• **PROBLEM STATEMENT**
Gather each line containing the string "default" from these entries.

---------- SOURCE MATERIAL ----------

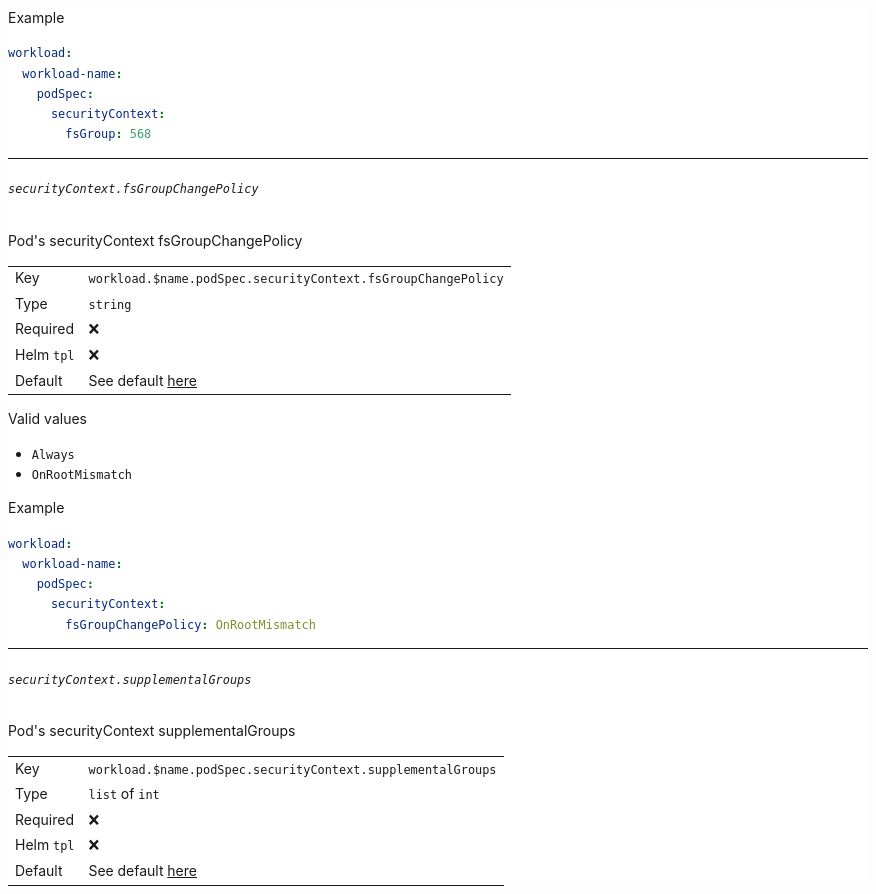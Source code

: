 Example

```yaml
workload:
  workload-name:
    podSpec:
      securityContext:
        fsGroup: 568
```

---

###### `securityContext.fsGroupChangePolicy`

Pod's securityContext fsGroupChangePolicy

|            |                                                                                           |
| ---------- | ----------------------------------------------------------------------------------------- |
| Key        | `workload.$name.podSpec.securityContext.fsGroupChangePolicy`                              |
| Type       | `string`                                                                                  |
| Required   | ❌                                                                                        |
| Helm `tpl` | ❌                                                                                        |
| Default    | See default [here](/general/common/securitycontext#securitycontextpodfsgroupchangepolicy) |

Valid values

- `Always`
- `OnRootMismatch`

Example

```yaml
workload:
  workload-name:
    podSpec:
      securityContext:
        fsGroupChangePolicy: OnRootMismatch
```

---

###### `securityContext.supplementalGroups`

Pod's securityContext supplementalGroups

|            |                                                                                          |
| ---------- | ---------------------------------------------------------------------------------------- |
| Key        | `workload.$name.podSpec.securityContext.supplementalGroups`                              |
| Type       | `list` of `int`                                                                          |
| Required   | ❌                                                                                       |
| Helm `tpl` | ❌                                                                                       |
| Default    | See default [here](/general/common/securitycontext#securitycontextpodsupplementalgroups) |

----------

• **SOLUTION BELOW**
| Default    | See default [here](/general/common/securitycontext#securitycontextpodfsgroupchangepolicy) |
| Default    | See default [here](/general/common/securitycontext#securitycontextpodsupplementalgroups) |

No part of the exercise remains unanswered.